→ **Exercise requirements**
Copy out the full listing exactly, omitting any picture it contains.

Provided records below:

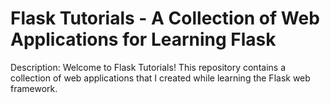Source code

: # Flask Tutorials - A Collection of Web Applications for Learning Flask

Description:
Welcome to Flask Tutorials! This repository contains a collection of web applications that I created while learning the Flask web framework.
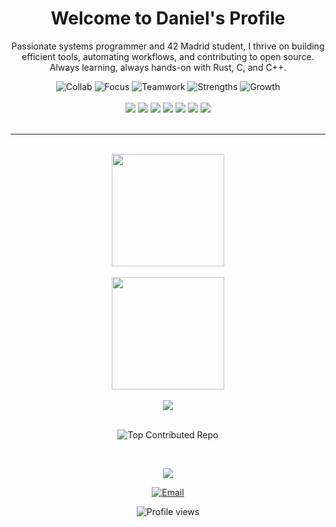 <div align="center">

# Welcome to Daniel's Profile

<p>Passionate systems programmer and 42 Madrid student, I thrive on building efficient tools, automating workflows, and contributing to open source. Always learning, always hands-on with Rust, C, and C++.</p>

<img src="https://img.shields.io/badge/Collab-Open_to_tools_and_systems-brightgreen" alt="Collab" />
<img src="https://img.shields.io/badge/Focus-CLI_%7C_Automation_%7C_Systems-blue" alt="Focus" />
<img src="https://img.shields.io/badge/Teamwork-Solo_%26_Group_projects-ff69b4" alt="Teamwork" />
<img src="https://img.shields.io/badge/Strengths-Creativity_%26_Efficiency-yellow" alt="Strengths" />
<img src="https://img.shields.io/badge/Growth-Rust_%26_Security-9a6bdf" alt="Growth" />

</div>
<br>
<div align="center">

<img src="https://img.shields.io/badge/-Rust-05122A?style=for-the-badge&logo=rust&logoColor=white&color=DEA584">
<img src="https://img.shields.io/badge/-C-05122A?style=for-the-badge&logo=c&logoColor=white&color=00599C">
<img src="https://img.shields.io/badge/-C++-05122A?style=for-the-badge&logo=c%2B%2B&logoColor=white&color=00599C">
<img src="https://img.shields.io/badge/-Shell-05122A?style=for-the-badge&logo=gnu-bash&logoColor=white&color=4EAA25">
<img src="https://img.shields.io/badge/-Makefile-05122A?style=for-the-badge&color=333333">
<img src="https://img.shields.io/badge/-Just-05122A?style=for-the-badge&color=00C7B7">
<img src="https://img.shields.io/badge/-Git-05122A?style=for-the-badge&logo=git&logoColor=white&color=F05033">

</div>
<br>

---

<br>
<div align="center">
  <img height="180em" src="https://github-readme-stats.vercel.app/api/top-langs/?username=Daniel-Escamilla&layout=compact&langs_count=10&theme=radical"/>
</div>
<br>
<div align="center">
  <img height="180em" src="https://github-readme-stats.vercel.app/api?username=Daniel-Escamilla&show_icons=true&theme=radical&include_all_commits=true&count_private=true"/>
</div>
<br>
<div align="center">
  <img src="https://github-readme-streak-stats.herokuapp.com/?user=Daniel-Escamilla&theme=radical&hide_border=false" />
</div>
<br>
<p align="center">
  <img src="https://github-contributor-stats.vercel.app/api?username=Daniel-Escamilla&limit=1&theme=onedark" alt="Top Contributed Repo" />
</p>
<br>
<p align="center">
  <img src="https://github-profile-trophy.vercel.app/?username=Daniel-Escamilla&theme=juicyfresh&column=5&margin-w=15&margin-h=15&title=MultiLanguage,Commit,Repositories,Experience,PullRequest" />
</p>

<p align="center">
  <a href="mailto:descamil@student.42madrid.com">
    <img src="https://img.shields.io/badge/email-D14836?style=for-the-badge&logo=gmail&logoColor=white" alt="Email"/>
  </a>
</p>

<p align="center">
  <img src="https://komarev.com/ghpvc/?username=Daniel-Escamilla&style=for-the-badge&color=blueviolet" alt="Profile views"/>
</p>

End of Provided records.

→ **Result for this task**
Source code

: # Flask Tutorials - A Collection of Web Applications for Learning Flask

Description:
Welcome to Flask Tutorials! This repository contains a collection of web applications that I created while learning the Flask web framework.
 <div align="center">

# Welcome to Daniel's Profile

<p>Passionate systems programmer and 42 Madrid student, I thrive on building efficient tools, automating workflows, and contributing to open source. Always learning, always hands-on with Rust, C, and C++.</p>

<img src="https://img.shields.io/badge/Collab-Open_to_tools_and_systems-brightgreen" alt="Collab" />
<img src="https://img.shields.io/badge/Focus-CLI_%7C_Automation_%7C_Systems-blue" alt="Focus" />
<img src="https://img.shields.io/badge/Teamwork-Solo_%26_Group_projects-ff69b4" alt="Teamwork" />
<img src="https://img.shields.io/badge/Strengths-Creativity_%26_Efficiency-yellow" alt="Strengths" />
<img src="https://img.shields.io/badge/Growth-Rust_%26_Security-9a6bdf" alt="Growth" />

</div>
<br>
<div align="center">

<img src="https://img.shields.io/badge/-Rust-05122A?style=for-the-badge&logo=rust&logoColor=white&color=DEA584">
<img src="https://img.shields.io/badge/-C-05122A?style=for-the-badge&logo=c&logoColor=white&color=00599C">
<img src="https://img.shields.io/badge/-C++-05122A?style=for-the-badge&logo=c%2B%2B&logoColor=white&color=00599C">
<img src="https://img.shields.io/badge/-Shell-05122A?style=for-the-badge&logo=gnu-bash&logoColor=white&color=4EAA25">
<img src="https://img.shields.io/badge/-Makefile-05122A?style=for-the-badge&color=333333">
<img src="https://img.shields.io/badge/-Just-05122A?style=for-the-badge&color=00C7B7">
<img src="https://img.shields.io/badge/-Git-05122A?style=for-the-badge&logo=git&logoColor=white&color=F05033">

</div>
<br>

---

<br>
<div align="center">
  <img height="180em" src="https://github-readme-stats.vercel.app/api/top-langs/?username=Daniel-Escamilla&layout=compact&langs_count=10&theme=radical"/>
</div>
<br>
<div align="center">
  <img height="180em" src="https://github-readme-stats.vercel.app/api?username=Daniel-Escamilla&show_icons=true&theme=radical&include_all_commits=true&count_private=true"/>
</div>
<br>
<div align="center">
  <img src="https://github-readme-streak-stats.herokuapp.com/?user=Daniel-Escamilla&theme=radical&hide_border=false" />
</div>
<br>
<p align="center">
  <img src="https://github-contributor-stats.vercel.app/api?username=Daniel-Escamilla&limit=1&theme=onedark" alt="Top Contributed Repo" />
</p>
<br>
<p align="center">
  <img src="https://github-profile-trophy.vercel.app/?username=Daniel-Escamilla&theme=juicyfresh&column=5&margin-w=15&margin-h=15&title=MultiLanguage,Commit,Repositories,Experience,PullRequest" />
</p>

<p align="center">
  <a href="mailto:descamil@student.42madrid.com">
    <img src="https://img.shields.io/badge/email-D14836?style=for-the-badge&logo=gmail&logoColor=white" alt="Email"/>
  </a>
</p>

<p align="center">
  <img src="https://komarev.com/ghpvc/?username=Daniel-Escamilla&style=for-the-badge&color=blueviolet" alt="Profile views"/>
</p>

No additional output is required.